+++ Data for the task

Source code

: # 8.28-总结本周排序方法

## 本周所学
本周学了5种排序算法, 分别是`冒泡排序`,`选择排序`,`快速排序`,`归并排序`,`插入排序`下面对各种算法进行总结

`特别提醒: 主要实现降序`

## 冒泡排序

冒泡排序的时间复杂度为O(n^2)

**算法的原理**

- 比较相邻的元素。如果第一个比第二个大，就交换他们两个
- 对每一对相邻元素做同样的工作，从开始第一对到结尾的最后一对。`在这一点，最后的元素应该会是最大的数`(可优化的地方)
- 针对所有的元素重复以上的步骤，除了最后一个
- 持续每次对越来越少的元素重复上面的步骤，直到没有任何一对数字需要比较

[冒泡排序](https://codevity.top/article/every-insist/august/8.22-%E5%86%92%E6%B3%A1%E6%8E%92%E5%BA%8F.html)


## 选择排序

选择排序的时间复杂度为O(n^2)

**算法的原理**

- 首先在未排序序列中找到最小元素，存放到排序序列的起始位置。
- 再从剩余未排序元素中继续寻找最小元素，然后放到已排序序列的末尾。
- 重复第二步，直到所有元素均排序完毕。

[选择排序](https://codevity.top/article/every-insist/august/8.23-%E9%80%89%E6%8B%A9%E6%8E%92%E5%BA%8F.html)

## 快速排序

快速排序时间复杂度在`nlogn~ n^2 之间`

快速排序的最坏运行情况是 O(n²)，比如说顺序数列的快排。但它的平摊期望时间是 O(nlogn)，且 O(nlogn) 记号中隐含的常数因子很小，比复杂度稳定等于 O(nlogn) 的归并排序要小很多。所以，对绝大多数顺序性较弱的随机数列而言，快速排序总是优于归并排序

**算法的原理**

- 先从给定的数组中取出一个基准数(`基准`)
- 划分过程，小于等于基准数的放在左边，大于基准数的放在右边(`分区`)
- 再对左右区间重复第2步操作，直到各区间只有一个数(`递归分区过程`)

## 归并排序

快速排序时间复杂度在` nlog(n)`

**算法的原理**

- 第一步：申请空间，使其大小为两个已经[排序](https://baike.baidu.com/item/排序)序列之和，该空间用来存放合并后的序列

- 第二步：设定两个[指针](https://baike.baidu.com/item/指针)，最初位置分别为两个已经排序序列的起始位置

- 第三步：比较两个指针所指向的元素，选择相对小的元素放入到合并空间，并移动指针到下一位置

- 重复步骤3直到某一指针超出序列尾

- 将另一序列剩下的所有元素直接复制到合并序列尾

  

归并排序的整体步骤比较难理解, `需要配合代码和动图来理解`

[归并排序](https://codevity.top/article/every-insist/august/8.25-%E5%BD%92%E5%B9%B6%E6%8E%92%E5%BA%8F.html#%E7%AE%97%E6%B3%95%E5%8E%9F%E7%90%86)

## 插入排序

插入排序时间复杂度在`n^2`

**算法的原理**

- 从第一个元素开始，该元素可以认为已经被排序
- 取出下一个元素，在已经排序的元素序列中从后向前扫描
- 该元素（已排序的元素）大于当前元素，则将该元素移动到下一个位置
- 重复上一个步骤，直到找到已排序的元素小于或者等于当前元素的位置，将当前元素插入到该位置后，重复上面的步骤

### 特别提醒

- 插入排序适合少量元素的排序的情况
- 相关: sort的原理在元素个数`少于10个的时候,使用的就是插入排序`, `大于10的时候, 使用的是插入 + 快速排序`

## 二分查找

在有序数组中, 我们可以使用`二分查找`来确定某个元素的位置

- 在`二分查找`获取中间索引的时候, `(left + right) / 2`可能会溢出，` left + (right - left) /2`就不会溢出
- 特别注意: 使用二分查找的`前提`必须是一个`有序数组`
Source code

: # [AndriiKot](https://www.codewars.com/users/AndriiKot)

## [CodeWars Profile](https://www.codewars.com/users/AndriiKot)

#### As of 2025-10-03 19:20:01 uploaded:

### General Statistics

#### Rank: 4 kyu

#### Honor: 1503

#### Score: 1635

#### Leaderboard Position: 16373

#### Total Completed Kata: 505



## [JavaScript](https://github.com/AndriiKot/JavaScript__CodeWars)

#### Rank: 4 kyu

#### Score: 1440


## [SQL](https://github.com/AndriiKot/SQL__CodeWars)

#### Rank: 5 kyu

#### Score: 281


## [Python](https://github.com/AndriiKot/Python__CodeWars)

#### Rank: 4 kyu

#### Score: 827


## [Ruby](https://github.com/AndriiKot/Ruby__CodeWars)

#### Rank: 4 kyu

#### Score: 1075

++++++

What is expected. Each record must appear again, word for word.

Answer box.
Source code

: # 8.28-总结本周排序方法

## 本周所学
本周学了5种排序算法, 分别是`冒泡排序`,`选择排序`,`快速排序`,`归并排序`,`插入排序`下面对各种算法进行总结

`特别提醒: 主要实现降序`

## 冒泡排序

冒泡排序的时间复杂度为O(n^2)

**算法的原理**

- 比较相邻的元素。如果第一个比第二个大，就交换他们两个
- 对每一对相邻元素做同样的工作，从开始第一对到结尾的最后一对。`在这一点，最后的元素应该会是最大的数`(可优化的地方)
- 针对所有的元素重复以上的步骤，除了最后一个
- 持续每次对越来越少的元素重复上面的步骤，直到没有任何一对数字需要比较

[冒泡排序](https://codevity.top/article/every-insist/august/8.22-%E5%86%92%E6%B3%A1%E6%8E%92%E5%BA%8F.html)


## 选择排序

选择排序的时间复杂度为O(n^2)

**算法的原理**

- 首先在未排序序列中找到最小元素，存放到排序序列的起始位置。
- 再从剩余未排序元素中继续寻找最小元素，然后放到已排序序列的末尾。
- 重复第二步，直到所有元素均排序完毕。

[选择排序](https://codevity.top/article/every-insist/august/8.23-%E9%80%89%E6%8B%A9%E6%8E%92%E5%BA%8F.html)

## 快速排序

快速排序时间复杂度在`nlogn~ n^2 之间`

快速排序的最坏运行情况是 O(n²)，比如说顺序数列的快排。但它的平摊期望时间是 O(nlogn)，且 O(nlogn) 记号中隐含的常数因子很小，比复杂度稳定等于 O(nlogn) 的归并排序要小很多。所以，对绝大多数顺序性较弱的随机数列而言，快速排序总是优于归并排序

**算法的原理**

- 先从给定的数组中取出一个基准数(`基准`)
- 划分过程，小于等于基准数的放在左边，大于基准数的放在右边(`分区`)
- 再对左右区间重复第2步操作，直到各区间只有一个数(`递归分区过程`)

## 归并排序

快速排序时间复杂度在` nlog(n)`

**算法的原理**

- 第一步：申请空间，使其大小为两个已经[排序](https://baike.baidu.com/item/排序)序列之和，该空间用来存放合并后的序列

- 第二步：设定两个[指针](https://baike.baidu.com/item/指针)，最初位置分别为两个已经排序序列的起始位置

- 第三步：比较两个指针所指向的元素，选择相对小的元素放入到合并空间，并移动指针到下一位置

- 重复步骤3直到某一指针超出序列尾

- 将另一序列剩下的所有元素直接复制到合并序列尾

  

归并排序的整体步骤比较难理解, `需要配合代码和动图来理解`

[归并排序](https://codevity.top/article/every-insist/august/8.25-%E5%BD%92%E5%B9%B6%E6%8E%92%E5%BA%8F.html#%E7%AE%97%E6%B3%95%E5%8E%9F%E7%90%86)

## 插入排序

插入排序时间复杂度在`n^2`

**算法的原理**

- 从第一个元素开始，该元素可以认为已经被排序
- 取出下一个元素，在已经排序的元素序列中从后向前扫描
- 该元素（已排序的元素）大于当前元素，则将该元素移动到下一个位置
- 重复上一个步骤，直到找到已排序的元素小于或者等于当前元素的位置，将当前元素插入到该位置后，重复上面的步骤

### 特别提醒

- 插入排序适合少量元素的排序的情况
- 相关: sort的原理在元素个数`少于10个的时候,使用的就是插入排序`, `大于10的时候, 使用的是插入 + 快速排序`

## 二分查找

在有序数组中, 我们可以使用`二分查找`来确定某个元素的位置

- 在`二分查找`获取中间索引的时候, `(left + right) / 2`可能会溢出，` left + (right - left) /2`就不会溢出
- 特别注意: 使用二分查找的`前提`必须是一个`有序数组`
Source code

: # [AndriiKot](https://www.codewars.com/users/AndriiKot)

## [CodeWars Profile](https://www.codewars.com/users/AndriiKot)

#### As of 2025-10-03 19:20:01 uploaded:

### General Statistics

#### Rank: 4 kyu

#### Honor: 1503

#### Score: 1635

#### Leaderboard Position: 16373

#### Total Completed Kata: 505



## [JavaScript](https://github.com/AndriiKot/JavaScript__CodeWars)

#### Rank: 4 kyu

#### Score: 1440


## [SQL](https://github.com/AndriiKot/SQL__CodeWars)

#### Rank: 5 kyu

#### Score: 281


## [Python](https://github.com/AndriiKot/Python__CodeWars)

#### Rank: 4 kyu

#### Score: 827


## [Ruby](https://github.com/AndriiKot/Ruby__CodeWars)

#### Rank: 4 kyu

#### Score: 1075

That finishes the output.